Usage

Our tool uses published methods to extract summary sleep and activity statistics from raw binary accelerometer data files.

Basic usage

To extract a summary of movement (average sample vector magnitude) and (non)wear time from raw Axivity .CWA accelerometer files:

$ python3 accProcess.py data/sample.cwa.gz
$ <summary output written to data/sample-outputSummary.json>
$ <time series output written to data/sample-timeSeries.csv.gz>
$ <non wear episodes output written to data/sample-nonWearEpisodes.csv.gz>

This may take a few minutes.
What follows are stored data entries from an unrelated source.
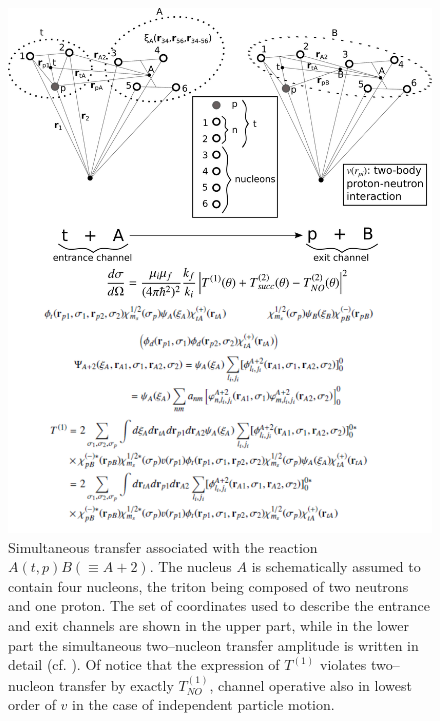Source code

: \documentclass[a4paper,11pt]{book}
\numberwithin{equation}{section}
\numberwithin{figure}{section}
\numberwithin{table}{section}
\begin{document}
\begin{figure}
\centerline{\includegraphics*[width=\textwidth,angle=0]{figs/fig_alpha.pdf}}
\caption{Simultaneous transfer associated with the reaction $A(t,p)B(\equiv A+2)$. The nucleus $A$ is schematically assumed to contain four nucleons, the triton being composed of two neutrons and one proton. The set of coordinates used to describe the entrance and exit channels are shown in the upper part, while in the lower part the simultaneous two--nucleon transfer amplitude is written in detail (cf. \cite{Potel:13b}). Of notice that the expression of $T^{(1)}$ violates two--nucleon transfer by exactly $T^{(1)}_{NO}$, channel operative also in lowest order of $v$ in the case of independent particle motion.}\label{fig_alpha}
\end{figure}
\end{document}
When done, there will be four files (default in the same folder as the input .cwa file) containing the extracted data.

File Description
OutputSummary.json Summary statistics for the entire input file, such as data quality, acceleration and non-wear time grouped hour of day, and histograms of acceleration levels. Download a sample file.
TimeSeries.csv Acceleration magnitude for each epoch, and whether the data was imputed or not.
Epoch.csv Acceleration data grouped in epochs (default = 5sec). Detailed information about XYZ acceleration, standard deviation, temperature, and data errors can be found in this file.
NonWearBouts.csv Start and end times for any non-wear bouts, and the detected (presumably low) acceleration levels for each bout.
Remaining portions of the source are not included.